Thousands of Ontarians, and many groups, had expressed their opposition to parts of Bill 229, asking for the environmental changes, in Schedule 6, to be removed from the proposed budget bill.
The Conservation Ontario General Manager thanked all the people and groups across Ontario who have shown their support for watershed management and conservation authorities. “It was really fantastic to see the wide range of people and agencies who understood the importance of what was happening,” she said. “They immediately picked up on both the short and long term impacts of these changes.” She thanked everyone who spoke up for conservation authorities and who counselled against Schedule 6 but Gavine said “it’s unfortunate that it wasn’t enough.” Conservation authorities will now have the challenge of adapting to a new law which limits their ability to protect people and property and water and soil and habitat in their watershed communities.
Conservation Ontario and local conservation authorities now have to direct their attention to the pending regulations that are to provide the details around the changes to the Conservation Authorities Act and Planning Act, according to Gavine.

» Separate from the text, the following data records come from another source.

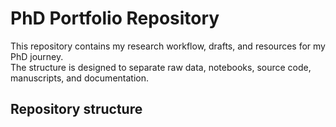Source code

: # PhD Portfolio Repository

This repository contains my research workflow, drafts, and resources for my PhD journey.  
The structure is designed to separate raw data, notebooks, source code, manuscripts, and documentation.  

## Repository structure

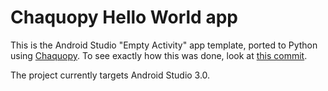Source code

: # Chaquopy Hello World app

This is the Android Studio "Empty Activity" app template, ported to Python using
[Chaquopy](https://chaquo.com/chaquopy/). To see exactly how this was done, look at [this
commit](https://github.com/chaquo/chaquopy-hello/commit/8b3eb793bab933e64d35cc546ddbbb9f0f3c91a0).

The project currently targets Android Studio 3.0.
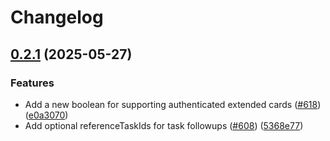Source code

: # Changelog

## [0.2.1](https://github.com/google/A2A/compare/v0.2.0...v0.2.1) (2025-05-27)

### Features

* Add a new boolean for supporting authenticated extended cards ([#618](https://github.com/google/A2A/issues/618)) ([e0a3070](https://github.com/google/A2A/commit/e0a3070fc289110d43faf2e91b4ffe3c29ef81da))
* Add optional referenceTaskIds for task followups ([#608](https://github.com/google/A2A/issues/608)) ([5368e77](https://github.com/google/A2A/commit/5368e7728cb523caf1a9218fda0b1646325f524b))
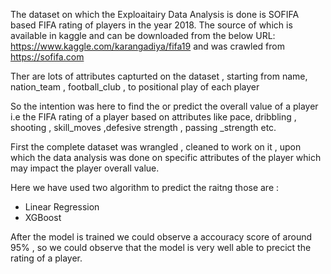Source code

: The dataset on which the Exploaitairy Data Analysis is done is SOFIFA based FIFA rating of players in the year 2018.
The source of which is available in kaggle and can be downloaded  from the below URL:
https://www.kaggle.com/karangadiya/fifa19 and was crawled from https://sofifa.com

Ther are lots of attributes capturted on the dataset , starting from name, nation_team , football_club , to positional play of each player

So the intention was here to find the or predict the overall value of a player i.e the FIFA rating of a player based on attributes like pace, dribbling , shooting , skill_moves ,defesive strength , passing _strength etc. 

First the complete dataset was wrangled , cleaned to work on it , upon which the data analysis was done on specific attributes of the player which may impact the player overall value.

Here we have used two algorithm to predict the raitng those are :
* Linear Regression
* XGBoost 

After the model is trained we could observe a accouracy score of around 95% , so we could observe that the model is very well able to precict the rating of a player.



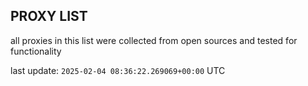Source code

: ## PROXY LIST

all proxies in this list were collected from open sources and tested for functionality

last update: `2025-02-04 08:36:22.269069+00:00` UTC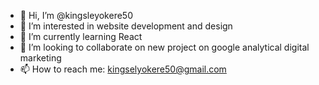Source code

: - 👋 Hi, I’m @kingsleyokere50
- 👀 I’m interested in website development and design
- 🌱 I’m currently learning React
- 💞️ I’m looking to collaborate on new project on google analytical digital marketing
- 📫 How to reach me: kingselyokere50@gmail.com

<!---
kingsleyokere50/kingsleyokere50 is a ✨ special ✨ repository because its `README.md` (this file) appears on your GitHub profile.
You can click the Preview link to take a look at your changes.
--->
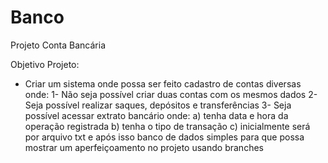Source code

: # Banco
 Projeto Conta Bancária
 
 Objetivo Projeto:
 
 - Criar um sistema onde possa ser feito cadastro de contas diversas onde:
  1- Não seja possível criar duas contas com os mesmos dados
  2- Seja possível realizar saques, depósitos e transferências
  3- Seja possível acessar extrato bancário onde:
   a) tenha data e hora da operação registrada
   b) tenha o tipo de transação
   c) inicialmente será por arquivo txt e após isso banco de dados simples para que possa mostrar um aperfeiçoamento no projeto usando branches

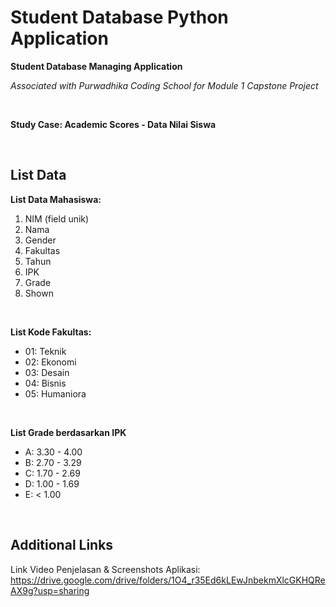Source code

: # Student Database Python Application
**Student Database Managing Application**

*Associated with Purwadhika Coding School for Module 1 Capstone Project*

<br />

**Study Case: Academic Scores - Data Nilai Siswa**

<br />

List Data
---------
**List Data Mahasiswa:**
1. NIM (field unik)  
2. Nama  
3. Gender  
4. Fakultas  
5. Tahun  
6. IPK  
7. Grade  
8. Shown  

<br />

**List Kode Fakultas:**  
- 01: Teknik  
- 02: Ekonomi  
- 03: Desain  
- 04: Bisnis  
- 05: Humaniora  

<br />

**List Grade berdasarkan IPK**
- A: 3.30 - 4.00  
- B: 2.70 - 3.29  
- C: 1.70 - 2.69  
- D: 1.00 - 1.69  
- E: < 1.00  

<br />

Additional Links
----------------
Link Video Penjelasan & Screenshots Aplikasi: https://drive.google.com/drive/folders/1O4_r35Ed6kLEwJnbekmXlcGKHQReAX9g?usp=sharing
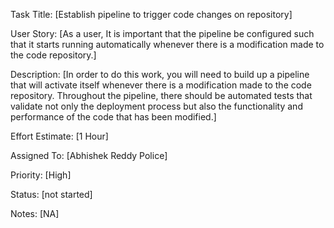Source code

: Task Title: [Establish pipeline to trigger code changes on repository]

User Story: [As a user, It is important that the pipeline be configured such that it starts running automatically whenever there is a modification made to the code repository.]

Description: [In order to do this work, you will need to build up a pipeline that will activate itself whenever there is a modification made to the code repository. Throughout the pipeline, there should be automated tests that validate not only the deployment process but also the functionality and performance of the code that has been modified.]

Effort Estimate: [1 Hour]

Assigned To: [Abhishek Reddy Police]

Priority: [High]

Status: [not started]

Notes: [NA]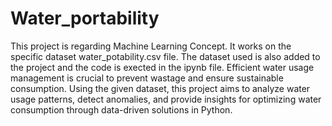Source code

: # Water_portability
This project is regarding Machine Learning Concept. It works on the specific dataset water_potability.csv file. The dataset used is also added to the project and the code is exected in the ipynb file. Efficient water usage management is crucial to prevent wastage and ensure sustainable consumption. Using the given dataset, this project aims to analyze water usage patterns, detect anomalies, and provide insights for optimizing water consumption through data-driven solutions in Python.
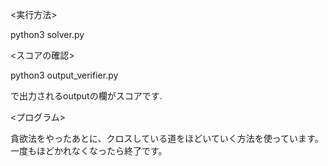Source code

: <実行方法>

python3 solver.py

<スコアの確認>

python3 output_verifier.py

で出力されるoutputの欄がスコアです.

<プログラム>

貪欲法をやったあとに、クロスしている道をほどいていく方法を使っています。
一度もほどかれなくなったら終了です。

She said she hopes the development of the regulations will get “the attention, assessment and public input that they deserve.”
Ausable Bayfield Conservation Authority (ABCA) Chair Doug Cook said he also hopes the Province will listen closely to conservation authorities and the public as the government prepares the regulations.
ABCA has protected life, property, and watershed resources for 75 years and has worked, and continues to work, productively and cooperatively with all governments, according to Cook.
“We hope to work together, with the Government of the Province of Ontario, in developing the new regulations,” he said.